Prédication 7 février 21 (Marc 8.34-38)

Marc 8. 34-38 : Et, appelant la foule à les rejoindre, lui et ses disciples, Jésus leur dit à tous :

« Si quelqu’un veut me suivre, qu’il renonce à lui-même, qu’il prenne sa croix et qu’il me suive ! Qui veut sauver sa vie la perdra et qui la perdra à cause de moi et de l’Évangile la sauvera. Quel intérêt de gagner l’univers tout entier, si on y perd son âme ? Qu’est-ce que l’homme peut donner en échange de sa propre vie ?

Celui qui, dans cette génération trompeuse et infidèle, a honte de moi et de mes paroles, le Fils de l’homme aura honte de lui, lorsqu’il viendra dans la gloire de son Père avec les anges du ciel.

 

 

Frères et soeurs en Christ,

Convenons que chacun de nous ici présent, au même titre que tout être humain où qu’il soit, chacun peut faire l’objet d’un appel de la part de Dieu… Convenons également que cet appel est à même d’amener chacun de nous à devenir  un être remplit d’humanité c’est à dire  à devenir une personne au plein sens du terme. Cela, nous pouvons facilement l’entendre ou pour le moins le comprendre. Par contre, les attentes et les exigences du  Christ éternel, c’est à dire de Dieu lui-même incarné en son fils Jésus, incarné dans une pleine humanité  semblable à chacun de nous, et bien ces attentes et ces exigences  sont toujours difficiles à entendre et à comprendre tant elles nous semblent compliquées à accepter et à réaliser.
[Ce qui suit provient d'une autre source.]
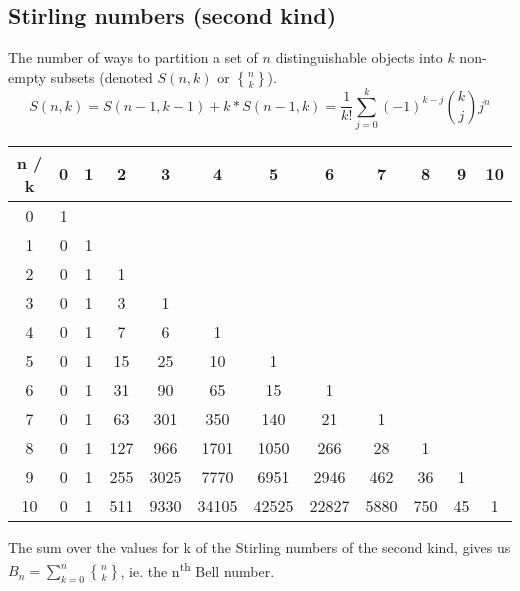 \subsection*{Stirling numbers (second kind)}

The number of ways to partition a set of $n$ distinguishable objects into $k$ non-empty subsets (denoted $S(n, k)$ or $\genfrac{\{}{\}}{0pt}{}{n}{k}$).
$$S(n, k) = S(n-1, k-1) + k*S(n-1, k) = \frac{1}{k!} \sum_{j=0}^k (-1)^{k-j} \binom{k}{j} j^n$$

\begin{center}
    \begin{tabular}{|c|c|c|c|c|c|c|c|c|c|c|c|}
        \hline
        n / k & 0 & 1 & 2 & 3 & 4 & 5 & 6 & 7 & 8 & 9 & 10 \\
        \hline
        0 & 1 & & & & & & & & & & \\
        \hline
        1 & 0 & 1 & & & & & & & & & \\
        \hline
        2 & 0 & 1 & 1 & & & & & & & & \\
        \hline
        3 & 0 & 1 & 3 & 1 & & & & & & & \\
        \hline
        4 & 0 & 1 & 7 & 6 & 1 & & & & & & \\
        \hline
        5 & 0 & 1 & 15 & 25 & 10 & 1 & & & & & \\
        \hline
        6 & 0 & 1 & 31 & 90 & 65 & 15 & 1 & & & & \\
        \hline
        7 & 0 & 1 & 63 & 301 & 350 & 140 & 21 & 1 & & & \\
        \hline
        8 & 0 & 1 & 127 & 966 & 1701 & 1050 & 266 & 28 & 1 & & \\
        \hline
        9 & 0 & 1 & 255 & 3025 & 7770 & 6951 & 2946 & 462 & 36 & 1 & \\
        \hline
        10 & 0 & 1 & 511 & 9330 & 34105 & 42525 & 22827 & 5880 & 750 & 45 & 1 \\
        \hline
    \end{tabular}
\end{center}

The sum over the values for k of the Stirling numbers of the second kind, gives us $\displaystyle B_n = \sum_{k=0}^n \genfrac{\{}{\}}{0pt}{}{n}{k}$, ie. the n\textsuperscript{th} Bell number.


\newpage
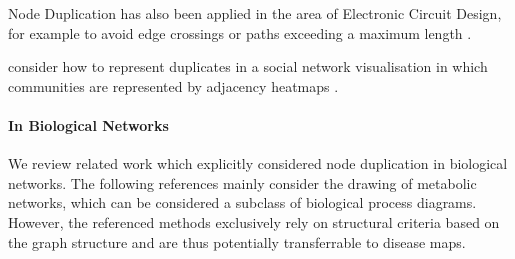 \documentclass[
	fontsize=10pt, %
	twoside=false, %
	secnumdepth=1, %
  toc=indentunnumbered %
]{kaobook}
\begin{document}
Node Duplication has also been applied in the area of Electronic Circuit Design,
for example to avoid edge crossings \cite{li_EliminateWireCrossings_2008} or
paths exceeding a maximum length
\cite{paik_VertexSplittingDags_1998, mayer_GeneticAlgorithmsVertex_1993}.

\citeauthor{henr_ImprovingReadabilityClustered_2008}
 consider how to represent
duplicates in a social network visualisation in which communities are
represented by adjacency heatmaps
\cite{henr_ImprovingReadabilityClustered_2008}.


\paragraph{In Biological Networks} We review related work which explicitly
considered node duplication in biological networks. The following references
mainly consider the drawing of metabolic networks, which can be considered a
subclass of biological process diagrams. However, the referenced
methods exclusively rely on structural criteria based on the graph structure and
are thus potentially transferrable to disease maps.


%

\end{document}
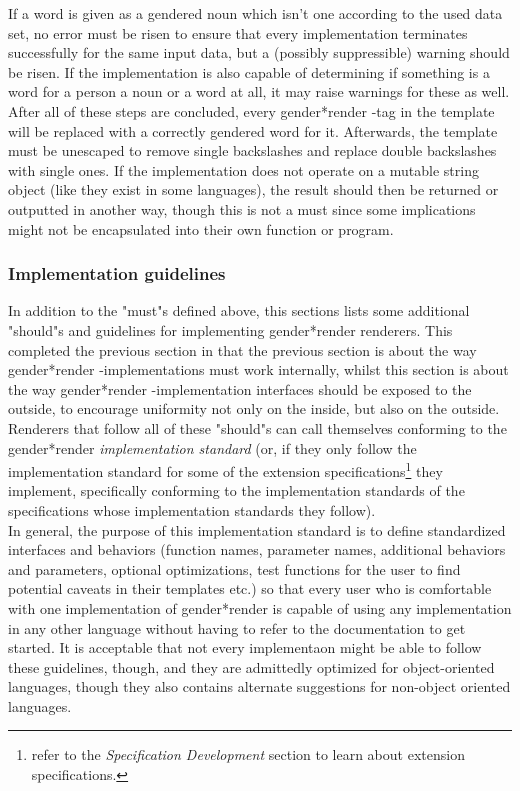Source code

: \documentclass{article}
\newcommand{\GenderRender}{
    gender*render
}
\begin{document}
    If a word is given as a gendered noun which isn't one according to the used data set, no error must be risen to ensure that every implementation terminates successfully for the same input data, but a (possibly suppressible) warning should be risen.
    If the implementation is also capable of determining if something is a word for a person a noun or a word at all, it may raise warnings for these as well.\\

    After all of these steps are concluded, every \GenderRender-tag in the template will be replaced with a correctly gendered word for it.
    Afterwards, the template must be unescaped to remove single backslashes and replace double backslashes with single ones.
    If the implementation does not operate on a mutable string object (like they exist in some languages), the result should then be returned or outputted in another way, though this is not a must since some implications might not be encapsulated into their own function or program.\\

    \subsubsection{Implementation guidelines}

    In addition  to the "must"s defined above, this sections lists some additional "should"s and guidelines for implementing \GenderRender renderers.
    This completed the previous section in that the previous section is about the way \GenderRender-implementations must work internally, whilst this section is about the way \GenderRender-implementation interfaces should be exposed to the outside, to encourage uniformity not only on the inside, but also on the outside.\\
    Renderers that follow all of these "should"s can call themselves conforming to the \GenderRender \emph{implementation standard} (or, if they only follow the implementation standard for some of the extension specifications\footnote{refer to the \emph{Specification Development} section to learn about extension specifications.} they implement, specifically conforming to the implementation standards of the specifications whose implementation standards they follow).\\

    In general, the purpose of this implementation standard is to define standardized interfaces and behaviors (function names, parameter names, additional behaviors and parameters, optional optimizations, test functions for the user to find potential caveats in their templates etc.) so that every user who is comfortable with one implementation of \GenderRender is capable of using any implementation in any other language without having to refer to the documentation to get started.
    It is acceptable that not every implementaon might be able to follow these guidelines, though, and they are admittedly optimized for object-oriented languages, though they also contains alternate suggestions for non-object oriented languages.\\
\end{document}
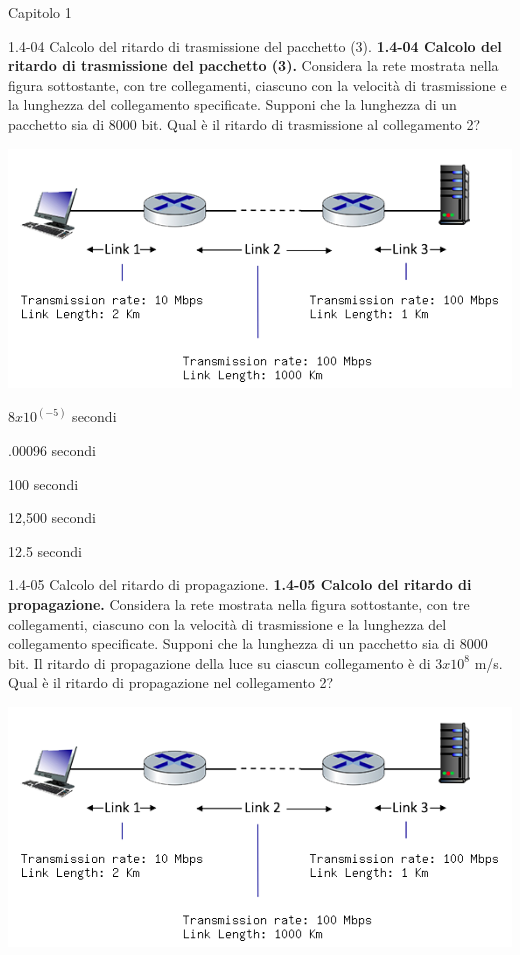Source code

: \documentclass[a4paper]{article}
\begin{document}
\begin{quiz}{Capitolo 1}
\begin{multi}[points=1]{1.4-04 Calcolo del ritardo di trasmissione del pacchetto (3).}
\textbf{1.4-04 Calcolo del ritardo di trasmissione del pacchetto (3).} 
Considera la rete mostrata nella figura sottostante, con tre collegamenti, ciascuno con la velocità di trasmissione e la lunghezza del collegamento specificate. Supponi che la lunghezza di un pacchetto sia di 8000 bit. Qual è il ritardo di trasmissione al collegamento 2? 
\begin{center}
\includegraphics[width=\linewidth]{figs/1.4.4.png}
\end{center}
\item* $8 x 10^(-5)$ secondi
\item .00096 secondi
\item 100 secondi
\item 12,500 secondi
\item 12.5 secondi
\end{multi}

\begin{multi}[points=1]{1.4-05 Calcolo del ritardo di propagazione.}
\textbf{1.4-05 Calcolo del ritardo di propagazione.} 
Considera la rete mostrata nella figura sottostante, con tre collegamenti, ciascuno con la velocità di trasmissione e la lunghezza del collegamento specificate. Supponi che la lunghezza di un pacchetto sia di 8000 bit. Il ritardo di propagazione della luce su ciascun collegamento è di $3x10^8$ m/s.
Qual è il ritardo di propagazione nel collegamento 2? 
\begin{center}
\includegraphics[width=\linewidth]{figs/1.4.4.png}
\end{center}


\end{multi}
\end{quiz}
\end{document}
Alors, à l’exemple de notre Evangile d’aujourd’hui, quand Jésus avance que « qui veut sauver sa vie la perdra et qui la perdra à cause de moi et de l’Évangile la sauvera. », nous avons beaucoup de mal à saisir ce qu’il veut dire là. D’autant plus que deux questions se mêlent dans son interpellation… Celle de comprendre comment et par quel miracle, par quelle transmutation, perdre peut nous faire gagner… Et  puis comprendre pourquoi  Jésus souhaite que nous renoncions  à gagner, lui qui a mis en nous tous nos talents, tous nos dons comme l’ensemble de nos désirs…

C’est bien parce que nous ne comprenons pas bien ces paroles que nous nous en tenons, intérieurement, à une certaine distance du Christ, et qu’au final nous n’osons pas nous laisser entraîner totalement par lui sur le chemin qu’il est lui-même. Nous ne savons trop, en effet, où cela peut nous  conduire ni même si nous en avons seulement envie.

« Qui veut sauver sa vie la perdra et qui la perdra à cause de moi et de l’Évangile la sauvera. »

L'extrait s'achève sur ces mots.